A crítica do PH, o célebre e ansioso
blogueiro, à imprensa merece uma reflexão, dentro da teoria da enunciação,
pois o jornalismo se configura como um dos diversos gêneros discursivos. A
teoria da crítica textual pressupõe a noção chave de “gênero”, abordado tanto
por Mikhail Bakhtin como Luiz Antônio Marcuschi. Evidentemente, a importância do
conceito ultrapassa o âmbito literário, pois, segundo Bakhtin, “entende-se por
gênero não no sentido formalista, mas como zona e campo da percepção de valores
e da representação do mundo” (BAKHTIN, p. 418). Portanto, o gênero é uma
produção específica de comunicação, anterior ao diálogo e condicionada política,
histórica e socialmente. Sendo produto de cultura, os gêneros são variados e
abertos a inovações ou transformações, na mesma proporção em que se
intensificam as relações dinâmicas e a complexidade social. Neste sentido, uma
ou cada esfera específica produz um discurso com características próprias, o
que implica as condições de uso e do contexto das diversas atividades humanas
em jogo. A cristalização de um gênero discursivo se realiza a partir de
enunciados concretos da prática em questão, supondo um estilo comum a uma
determinada esfera e a estabilidade dos códigos da linguagem envolvidos. Por
óbvio, um gênero não existe por si mesmo. As relações sociais pelas quais um
gênero é produzido são bastante determinantes no processo de sua formação,
muito embora estas também sejam condicionadas pelo gênero produzido.
Da inter-relação entre língua e práticas sociais é construído objetos do
discurso que são ativados ou desativados ao longo do texto. Os discursos
expressam uma intenção que nem sempre se mostra como tal e muitas vezes
dissimula o próprio discurso. É exatamente o ponto fulcral do “gênero
jornalístico”, cuja crítica é interditada por interesses ocultos dos atores
envolvidos. Ora, o “gênero jornalístico” de modo algum busca criar uma representação
linguística da realidade, ainda que se venda jornal sob a áurea da
imparcialidade e objetividade. O jornalista é um funcionário, empregado por uma
empresa, a quem deve satisfações; caso contrário, sua contratação seria
inviabilizada ou a demissão seu destino mais provável. A relação
patrão-empregado implica em coações avassaladoras e implícitas das quais acabam
por marcar o “gênero jornalístico” de modo inescapável. Assim, não é fácil para
o leitor filtrar na matéria a informação da manipulação social, haja vista a
suposta isenção e neutralidade das quais se pretende o “gênero jornalístico”.

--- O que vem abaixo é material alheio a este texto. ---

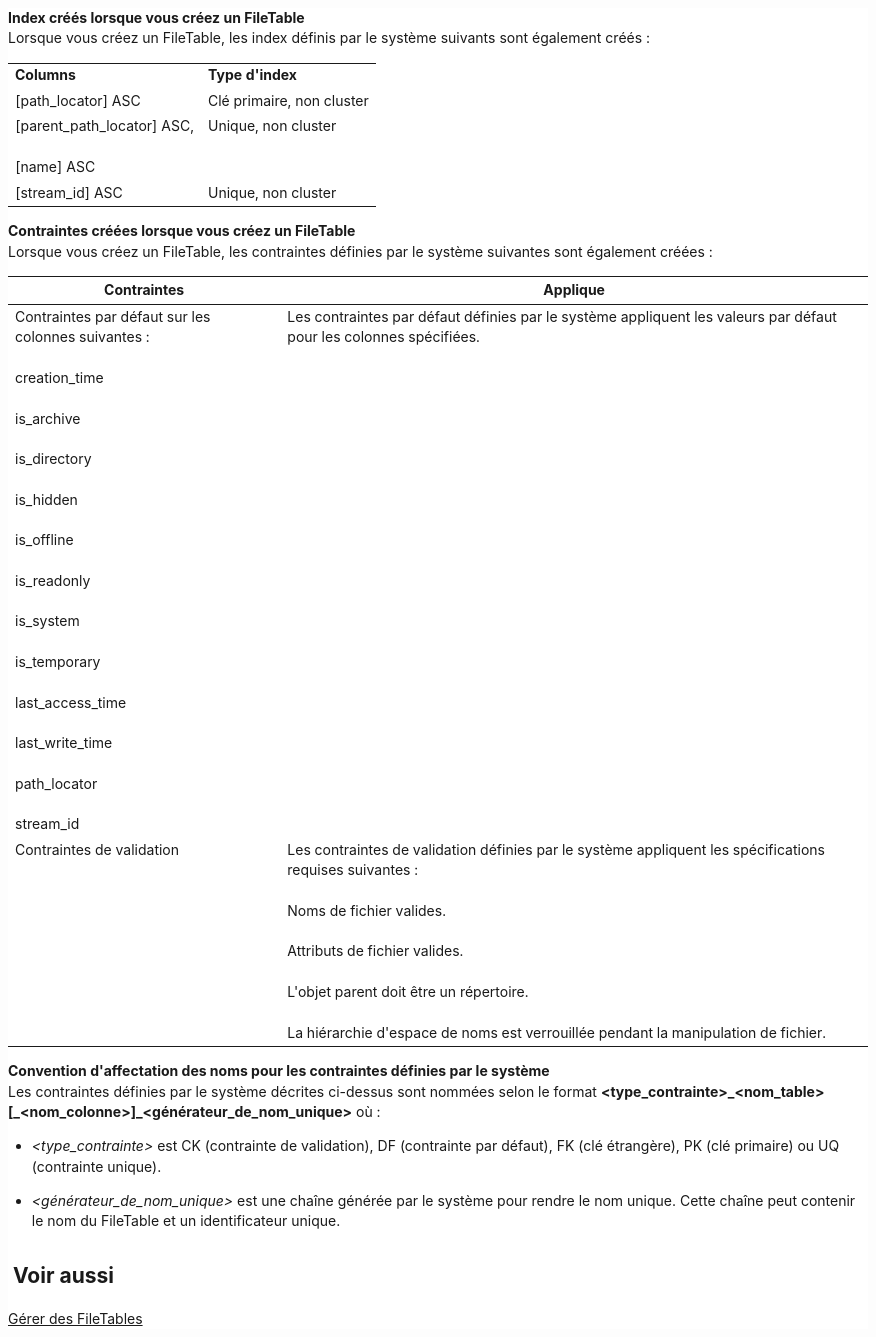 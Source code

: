  **Index créés lorsque vous créez un FileTable**  
 Lorsque vous créez un FileTable, les index définis par le système suivants sont également créés :  
  
|||  
|-|-|  
|**Columns**|**Type d'index**|  
|[path_locator] ASC|Clé primaire, non cluster|  
|[parent_path_locator] ASC,<br /><br /> [name] ASC|Unique, non cluster|  
|[stream_id] ASC|Unique, non cluster|  
  
 **Contraintes créées lorsque vous créez un FileTable**  
 Lorsque vous créez un FileTable, les contraintes définies par le système suivantes sont également créées :  
  
|Contraintes|Applique|  
|-----------------|--------------|  
|Contraintes par défaut sur les colonnes suivantes :<br /><br /> creation_time<br /><br /> is_archive<br /><br /> is_directory<br /><br /> is_hidden<br /><br /> is_offline<br /><br /> is_readonly<br /><br /> is_system<br /><br /> is_temporary<br /><br /> last_access_time<br /><br /> last_write_time<br /><br /> path_locator<br /><br /> stream_id|Les contraintes par défaut définies par le système appliquent les valeurs par défaut pour les colonnes spécifiées.|  
|Contraintes de validation|Les contraintes de validation définies par le système appliquent les spécifications requises suivantes :<br /><br /> Noms de fichier valides.<br /><br /> Attributs de fichier valides.<br /><br /> L'objet parent doit être un répertoire.<br /><br /> La hiérarchie d'espace de noms est verrouillée pendant la manipulation de fichier.|  
  
 **Convention d'affectation des noms pour les contraintes définies par le système**  
 Les contraintes définies par le système décrites ci-dessus sont nommées selon le format **\<type_contrainte>_\<nom_table>[\_\<nom_colonne>]\_\<générateur_de_nom_unique>** où :  
  
-   *<type_contrainte>* est CK (contrainte de validation), DF (contrainte par défaut), FK (clé étrangère), PK (clé primaire) ou UQ (contrainte unique).  
  
-   *\<générateur_de_nom_unique>* est une chaîne générée par le système pour rendre le nom unique. Cette chaîne peut contenir le nom du FileTable et un identificateur unique.  
  
## <a name="see-also"></a> Voir aussi  
 [Gérer des FileTables](../../relational-databases/blob/manage-filetables.md)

Em contrapartida, os blogs ofereceram um discurso jornalístico mais honesto,
já que não escondem suas posições políticas. Por isso, a noção de fake news é
equivocada. Afinal, boatos são usados como arma política desde Roma, senão, em
tempos ainda mais antigos, antediluvianos. Além disso, como distinguir fake
news de edições completamente tendenciosas feitas pela grande mídia? Somente os
tolos ou hipócritas acreditam nessa bobagem. Cabe ao leitor uma atitude ativa
diante da notícia, procurando sempre perscrutar os fatos, não se contentado com
as aparências, e, daí, tirar suas próprias conclusões através do juízo bem
formado (e informado).
Hoje, a internet e os blogs, como o Conversa Afiada, oferecem instrumentos
para uma pesquisa inteligente perante os fatos, sem cair na alienação.
Bibliografia
MARCUSCHI, L. A. “Análise da conversação”. São Paulo: Editora Ática,
1999.
MARCUSCHI, L. A. “Gêneros textuais: definição e funcionalidade”. In:
DIONÍSIO, A. P.; MACHADO, A. R.; BEZERRA, M. A. (Org.). Gêneros textuais e
ensino. 4. ed. Rio de Janeiro: Lucerna, 2005.
BAKHTIN, M. “Os gêneros do discurso”. Paulo Bezerra (Organização,
Tradução, Posfácio e Notas); Notas da edição russa: Seguei Botcharov. São
Paulo: Editora 34, 2016.
BAKHTIN, M., “Questões de Literatura e de Estética”. São Paulo: Editora
HUCITEC & UNESP, 1988.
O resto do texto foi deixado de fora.